The next year I attended ATypI again, this time in Boston, as well as FontShop’s Typo Berlin. There was quite a contrast between those two: at ATypI everyone hung out together, while at Typo Berlin there was a clear hierarchy of speakers/presenters and then the mass of attendees. One was a gathering of the type community; the other was a presentation to the graphic design world.
*
ITC was owned by Esselte, a Swedish company with no other connection to the type business. And in 1999, Esselte was trying to divest itself of any companies that didn’t fit into their portfolio. That included ITC.
It didn’t matter that ITC was a profitable business; it was essentially too small to matter. Too small, as Mark Batty put it to me, for the big boys at Esselte to give it even enough of their attention to sell it. Mark had put together an offer for an employee buy-out; management couldn’t be bothered. Once it became known that ITC was on the chopping block, Adobe made an offer to buy it; again, Esselte didn’t respond. So in the autumn of 1999, the company was essentially wound down, with the small staff being gradually laid off. I was one of the last to go, because I had agreed to manage the final emptying out. Quite literally: Nov. 23 was the day for everything in my office to be cleared out.
Before that, I had spent the final few weeks finding homes for the archives, so they didn’t end up in a dumpster on East 45th Street. When Mark and I inspected the contents of ITC’s warehouse, we found all the early pasted-up boards of the first few years of U&lc, as well as heavy stacks of film from each issue. We reluctantly decided that the film would never again be of use to anybody, but the pasted-up layouts were definitely treasures. (We didn’t find as much original artwork as we had hoped. I guess the archives had been pruned at some point in the past.)
I offered the boards to the AIGA, who happily accepted them and took them into their own library. The many slide shows from the various exhibits that had been mounted at the ITC Gallery, which had been available for organizations to borrow and show around the country, I donated to the Cary Collection at the Rochester Institute of Technology. I offered almost-complete sets of U&lc to many schools and universities, but almost all of them already had a collection in their possession; they had all been subscribers to U&lc for many years. I kept a complete set for myself, and a few other gems, and finally let a gang of students from SVA come and rummage through the remaining piles of extra copies for whatever they wanted. It was painful to let anything be scrapped, but admittedly there wasn’t any need to hang onto thick piles of extra copies of random issues.
Before this dénouement, while everyone was still on the company payroll, Mark hosted a farewell party at a very nice restaurant in midtown Manhattan. When the time came to pay, he said to me, “Why don’t you put this on your company card, since I approve that.” No need to haggle over final expenses.

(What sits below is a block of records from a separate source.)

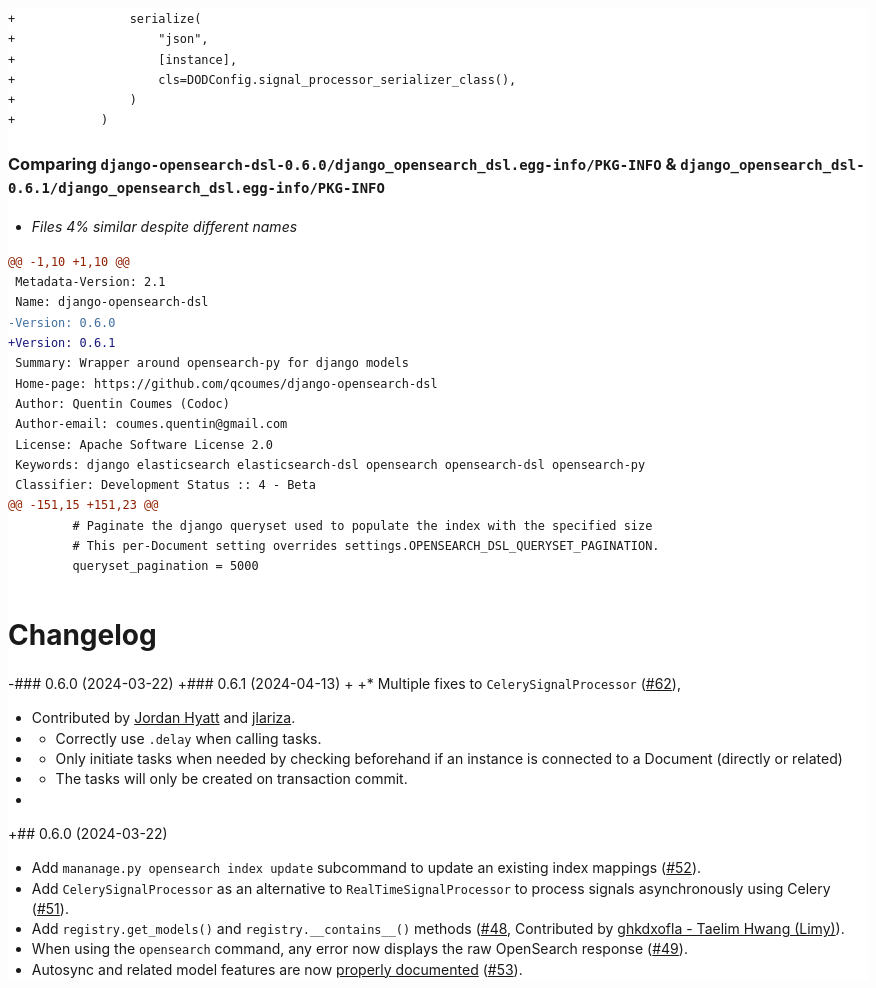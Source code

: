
 ```
+                serialize(
+                    "json",
+                    [instance],
+                    cls=DODConfig.signal_processor_serializer_class(),
+                )
+            )
```

### Comparing `django-opensearch-dsl-0.6.0/django_opensearch_dsl.egg-info/PKG-INFO` & `django_opensearch_dsl-0.6.1/django_opensearch_dsl.egg-info/PKG-INFO`

 * *Files 4% similar despite different names*

```diff
@@ -1,10 +1,10 @@
 Metadata-Version: 2.1
 Name: django-opensearch-dsl
-Version: 0.6.0
+Version: 0.6.1
 Summary: Wrapper around opensearch-py for django models
 Home-page: https://github.com/qcoumes/django-opensearch-dsl
 Author: Quentin Coumes (Codoc)
 Author-email: coumes.quentin@gmail.com
 License: Apache Software License 2.0
 Keywords: django elasticsearch elasticsearch-dsl opensearch opensearch-dsl opensearch-py
 Classifier: Development Status :: 4 - Beta
@@ -151,15 +151,23 @@
         # Paginate the django queryset used to populate the index with the specified size
         # This per-Document setting overrides settings.OPENSEARCH_DSL_QUERYSET_PAGINATION.
         queryset_pagination = 5000
 ```
 
 # Changelog
 
-### 0.6.0 (2024-03-22)
+### 0.6.1 (2024-04-13)
+
+* Multiple fixes to `CelerySignalProcessor` ([#62](https://github.com/Codoc-os/django-opensearch-dsl/pull/63)),
+  Contributed by [Jordan Hyatt](https://github.com/JordanHyatt) and [jlariza](https://github.com/jlariza).
+  * Correctly use `.delay` when calling tasks.
+  * Only initiate tasks when needed by checking beforehand if an instance is connected to a Document (directly or related)
+  * The tasks will only be created on transaction commit.
+
+## 0.6.0 (2024-03-22)
 
 * Add `mananage.py opensearch index update` subcommand to update an existing index mappings ([#52](https://github.com/Codoc-os/django-opensearch-dsl/pull/52)).
 * Add `CelerySignalProcessor` as an alternative to `RealTimeSignalProcessor` to process signals asynchronously using Celery
   ([#51](https://github.com/Codoc-os/django-opensearch-dsl/pull/51)).
 * Add `registry.get_models()` and `registry.__contains__()` methods ([#48](https://github.com/Codoc-os/django-opensearch-dsl/pull/48), Contributed by [ghkdxofla - Taelim Hwang (Limy)](https://github.com/ghkdxofla)).
 * When using the `opensearch` command, any error now displays the raw OpenSearch response ([#49](https://github.com/Codoc-os/django-opensearch-dsl/pull/49)).
 * Autosync and related model features are now [properly documented](https://django-opensearch-dsl.readthedocs.io/en/latest/document/#autosync) ([#53](https://github.com/Codoc-os/django-opensearch-dsl/pull/53)).
```

```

So by the end of 1999, ITC had shut down. The final issue of U&lc was vol. 26, no. 2, the Fall 1999 issue. Mark van Bronkhorst had decided to quit doing the design – even though I offered the chance to design the final issue, once I told him there would be no more – so that issue was designed by Deanna Lowe. It was an unaccustomed luxury for me to work with a designer who was just a few blocks away, instead of across the country. She did an excellent job of making those letter-size pages pop. The website was still up, but its future was unsure.

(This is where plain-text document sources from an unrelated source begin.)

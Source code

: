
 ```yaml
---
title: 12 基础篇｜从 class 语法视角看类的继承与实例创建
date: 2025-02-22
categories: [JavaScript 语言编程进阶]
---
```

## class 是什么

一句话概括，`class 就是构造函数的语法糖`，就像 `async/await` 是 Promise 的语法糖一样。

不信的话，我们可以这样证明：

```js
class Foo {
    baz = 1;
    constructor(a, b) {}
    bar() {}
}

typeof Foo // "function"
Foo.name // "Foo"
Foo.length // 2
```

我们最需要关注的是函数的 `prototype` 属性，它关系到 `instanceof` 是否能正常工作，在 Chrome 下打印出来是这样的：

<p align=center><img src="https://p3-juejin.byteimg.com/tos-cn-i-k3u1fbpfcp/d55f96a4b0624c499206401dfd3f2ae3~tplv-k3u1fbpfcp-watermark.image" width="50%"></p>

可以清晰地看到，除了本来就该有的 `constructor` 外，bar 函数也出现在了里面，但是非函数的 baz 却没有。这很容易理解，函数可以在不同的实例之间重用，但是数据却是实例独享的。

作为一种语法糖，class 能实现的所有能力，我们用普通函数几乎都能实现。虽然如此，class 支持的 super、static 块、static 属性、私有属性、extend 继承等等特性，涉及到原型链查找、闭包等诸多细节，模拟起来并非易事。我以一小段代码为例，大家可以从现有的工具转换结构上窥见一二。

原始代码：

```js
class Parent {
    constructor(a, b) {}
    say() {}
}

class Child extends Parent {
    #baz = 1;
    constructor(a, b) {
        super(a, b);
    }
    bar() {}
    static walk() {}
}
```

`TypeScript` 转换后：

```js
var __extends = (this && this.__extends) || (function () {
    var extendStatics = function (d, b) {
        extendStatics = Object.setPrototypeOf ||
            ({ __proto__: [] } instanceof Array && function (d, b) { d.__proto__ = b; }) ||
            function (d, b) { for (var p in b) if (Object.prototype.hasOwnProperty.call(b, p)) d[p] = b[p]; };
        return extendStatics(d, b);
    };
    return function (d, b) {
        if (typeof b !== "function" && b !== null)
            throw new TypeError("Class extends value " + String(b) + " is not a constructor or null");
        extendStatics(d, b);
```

Ironically, after they had shut down the company and laid everyone off, in early 2000 Esselte changed its corporate mind and sold the rights to ITC to Agfa Monotype. Happily, at my suggestion, they kept the ITC type library as a separate collection, rather than just folding it into the general Monotype font offerings. U&lc Online would continue for several years, though in a somewhat different form and style from what I had created.